Sympathy for those who "lose their jobs to globalization" (to coin a nonsense phrase) is natural, but no more logical than the would be sympathy for the horse-drawn-buggy maker put out of work by the automobile; or sympathy for the carmaker put out of business by the assembly line. To get weepy over that is to romance the past, and to romance higher prices. And I'm aware that you weren't getting weepy, Flyer, but the difficulty you mention, of looking the laid off worker in the eye and telling the truth, is obviously why politicians take the easy way out through tarriffs and other short-term solutions.
Thursday, August 14, 2003
The Globalism Canard: Globalism is here to stay no matter what.

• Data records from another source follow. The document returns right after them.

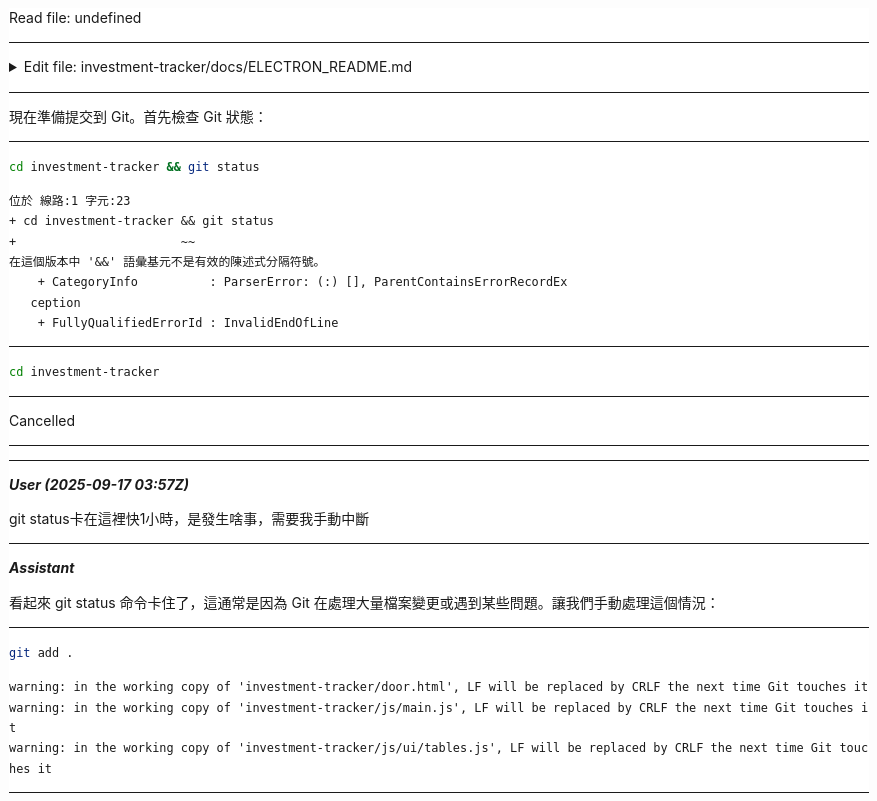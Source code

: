 Read file: undefined

---

<details><summary>Edit file: investment-tracker/docs/ELECTRON_README.md</summary></details>

---

現在準備提交到 Git。首先檢查 Git 狀態：

---

```bash
cd investment-tracker && git status
```

```
位於 線路:1 字元:23
+ cd investment-tracker && git status
+                       ~~
在這個版本中 '&&' 語彙基元不是有效的陳述式分隔符號。
    + CategoryInfo          : ParserError: (:) [], ParentContainsErrorRecordEx 
   ception
    + FullyQualifiedErrorId : InvalidEndOfLine
```

---

```bash
cd investment-tracker
```

---

Cancelled

---



---

_**User (2025-09-17 03:57Z)**_

 git status卡在這裡快1小時，是發生啥事，需要我手動中斷

---

_**Assistant**_

看起來 git status 命令卡住了，這通常是因為 Git 在處理大量檔案變更或遇到某些問題。讓我們手動處理這個情況：

---

```bash
git add .
```

```
warning: in the working copy of 'investment-tracker/door.html', LF will be replaced by CRLF the next time Git touches it                                        
warning: in the working copy of 'investment-tracker/js/main.js', LF will be replaced by CRLF the next time Git touches it                                       
warning: in the working copy of 'investment-tracker/js/ui/tables.js', LF will be replaced by CRLF the next time Git touches it                                  
```

---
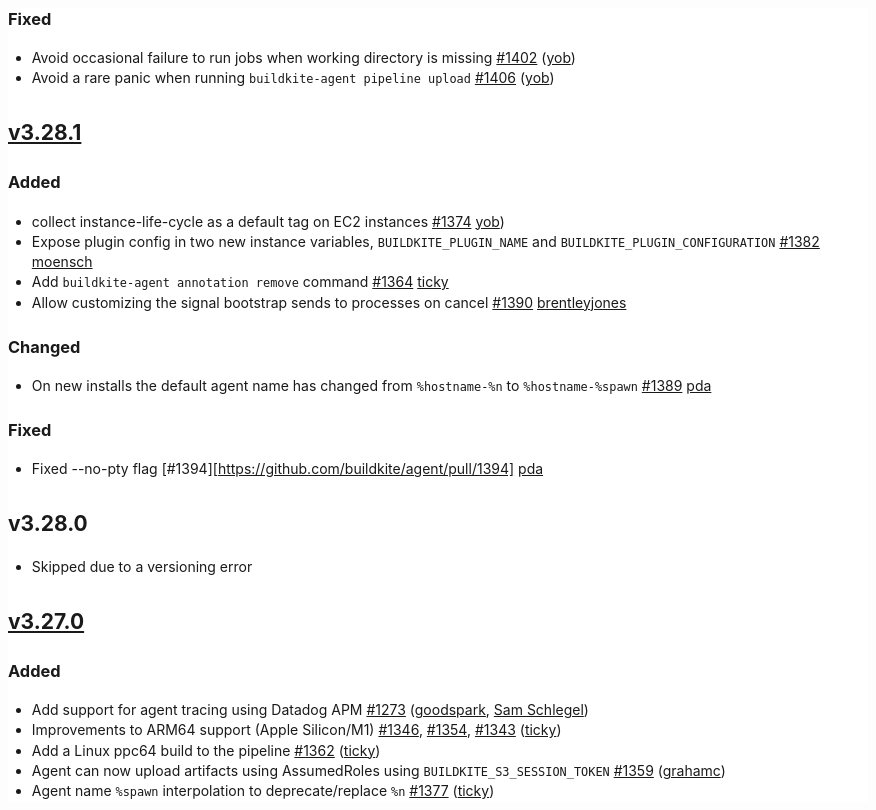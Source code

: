 ### Fixed
* Avoid occasional failure to run jobs when working directory is missing [#1402](https://github.com/buildkite/agent/pull/1402) ([yob](https://github.com/yob))
* Avoid a rare panic when running `buildkite-agent pipeline upload` [#1406](https://github.com/buildkite/agent/pull/1406) ([yob](https://github.com/yob))

## [v3.28.1](https://github.com/buildkite/agent/compare/v3.27.0...v3.28.1)

### Added

* collect instance-life-cycle as a default tag on EC2 instances [#1374](https://github.com/buildkite/agent/pull/1374) [yob](https://github.com/yob))
* Expose plugin config in two new instance variables, `BUILDKITE_PLUGIN_NAME` and `BUILDKITE_PLUGIN_CONFIGURATION` [#1382](https://github.com/buildkite/agent/pull/1382) [moensch](https://github.com/moensch)
* Add `buildkite-agent annotation remove` command [#1364](https://github.com/buildkite/agent/pull/1364/) [ticky](https://github.com/ticky)
* Allow customizing the signal bootstrap sends to processes on cancel  [#1390](https://github.com/buildkite/agent/pull/1390/) [brentleyjones](https://github.com/brentleyjones)

### Changed

* On new installs the default agent name has changed from `%hostname-%n` to `%hostname-%spawn` [#1389](https://github.com/buildkite/agent/pull/1389) [pda](https://github.com/pda)

### Fixed

* Fixed --no-pty flag [#1394][https://github.com/buildkite/agent/pull/1394] [pda](https://github.com/pda)

## v3.28.0

* Skipped due to a versioning error

## [v3.27.0](https://github.com/buildkite/agent/compare/v3.26.0...v3.27.0)

### Added
* Add support for agent tracing using Datadog APM [#1273](https://github.com/buildkite/agent/pull/1273) ([goodspark](https://github.com/goodspark), [Sam Schlegel](https://github.com/samschlegel))
* Improvements to ARM64 support (Apple Silicon/M1) [#1346](https://github.com/buildkite/agent/pull/1346), [#1354](https://github.com/buildkite/agent/pull/1354), [#1343](https://github.com/buildkite/agent/pull/1343) ([ticky](https://github.com/ticky))
* Add a Linux ppc64 build to the pipeline [#1362](https://github.com/buildkite/agent/pull/1362) ([ticky](https://github.com/ticky))
* Agent can now upload artifacts using AssumedRoles using `BUILDKITE_S3_SESSION_TOKEN` [#1359](https://github.com/buildkite/agent/pull/1359) ([grahamc](https://github.com/grahamc))
* Agent name `%spawn` interpolation to deprecate/replace `%n` [#1377](https://github.com/buildkite/agent/pull/1377) ([ticky](https://github.com/ticky))
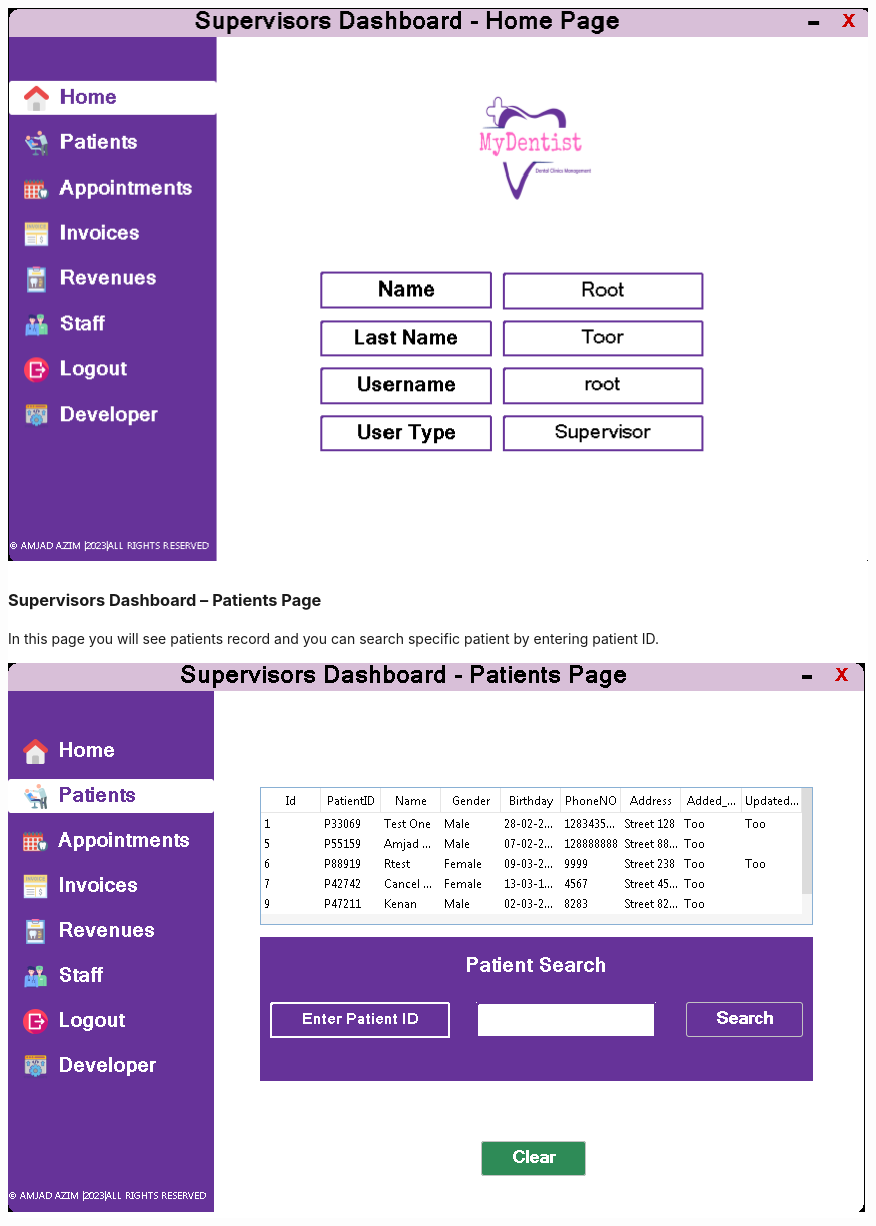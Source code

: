 ![Supervisors Dashboard](/Screenshots/Supervisors%20Dashboard%20-%20Homepage.png)


### **Supervisors Dashboard – Patients Page**

In this page you will see patients record and you can search specific patient by entering patient ID.

![Supervisors Dashboard](/Screenshots/Supervisors%20Dashboard%20-%20Patients%20Page.png)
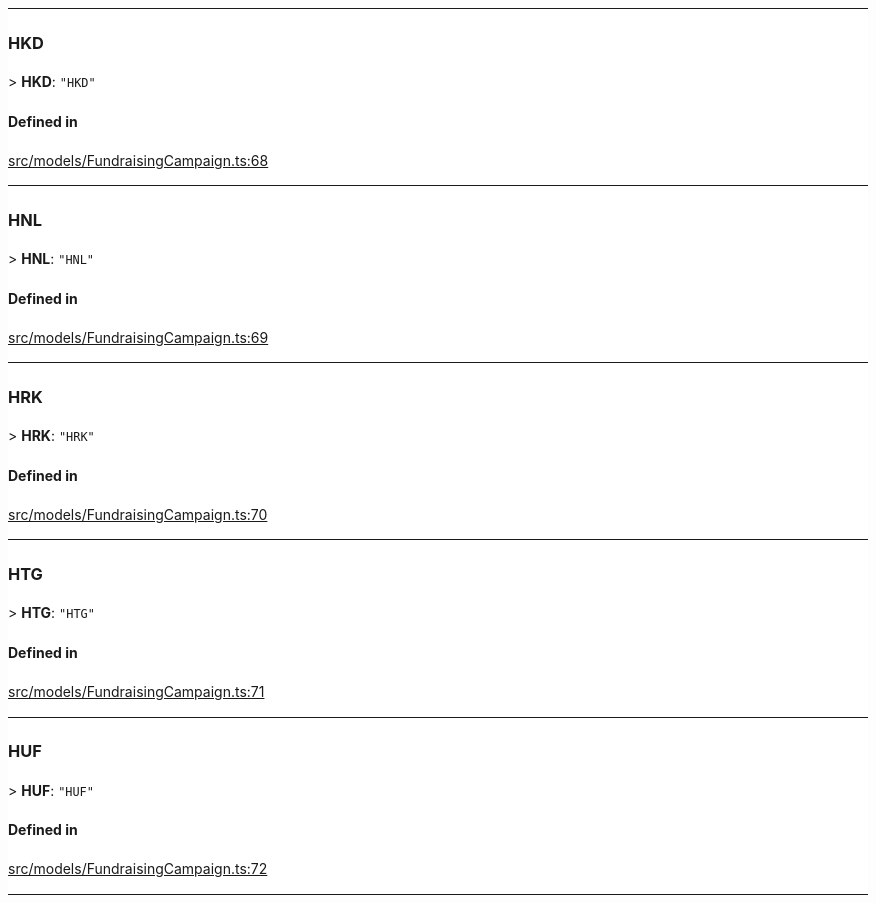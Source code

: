 ***

### HKD

\> **HKD**: `"HKD"`

#### Defined in

[src/models/FundraisingCampaign.ts:68](https://github.com/PalisadoesFoundation/talawa-api/blob/4a88fe62b20ebda9653c55ae8d39d6c6fac8831f/src/models/FundraisingCampaign.ts#L68)

***

### HNL

\> **HNL**: `"HNL"`

#### Defined in

[src/models/FundraisingCampaign.ts:69](https://github.com/PalisadoesFoundation/talawa-api/blob/4a88fe62b20ebda9653c55ae8d39d6c6fac8831f/src/models/FundraisingCampaign.ts#L69)

***

### HRK

\> **HRK**: `"HRK"`

#### Defined in

[src/models/FundraisingCampaign.ts:70](https://github.com/PalisadoesFoundation/talawa-api/blob/4a88fe62b20ebda9653c55ae8d39d6c6fac8831f/src/models/FundraisingCampaign.ts#L70)

***

### HTG

\> **HTG**: `"HTG"`

#### Defined in

[src/models/FundraisingCampaign.ts:71](https://github.com/PalisadoesFoundation/talawa-api/blob/4a88fe62b20ebda9653c55ae8d39d6c6fac8831f/src/models/FundraisingCampaign.ts#L71)

***

### HUF

\> **HUF**: `"HUF"`

#### Defined in

[src/models/FundraisingCampaign.ts:72](https://github.com/PalisadoesFoundation/talawa-api/blob/4a88fe62b20ebda9653c55ae8d39d6c6fac8831f/src/models/FundraisingCampaign.ts#L72)

***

Those who fight against it or try to wish it away fall into thre camp of those who would legislate against bad weather. The globalism canard is akin to the capitalism canard -- the mindset that says capitalism is an ideology, one espoused by the wealthy, those who stand to gain by the capitalist system. Unfortunately, that idea relies on the myth that capitalism is a system or ideology, though it is neither. Capitalism is simply what happens when people are free to spend their own money. Capitalism is the absence of ideology, if we accept the definition that an ideology must be an affirmative policy. And that's not much of a stretch, since capitalism is found in the most laissez-faire places -- that is, the places that do the least to interfere with economic freedom. Thus, globalism is the very economic freedom of capitalism, but with one more ideological restraint lifted: borders.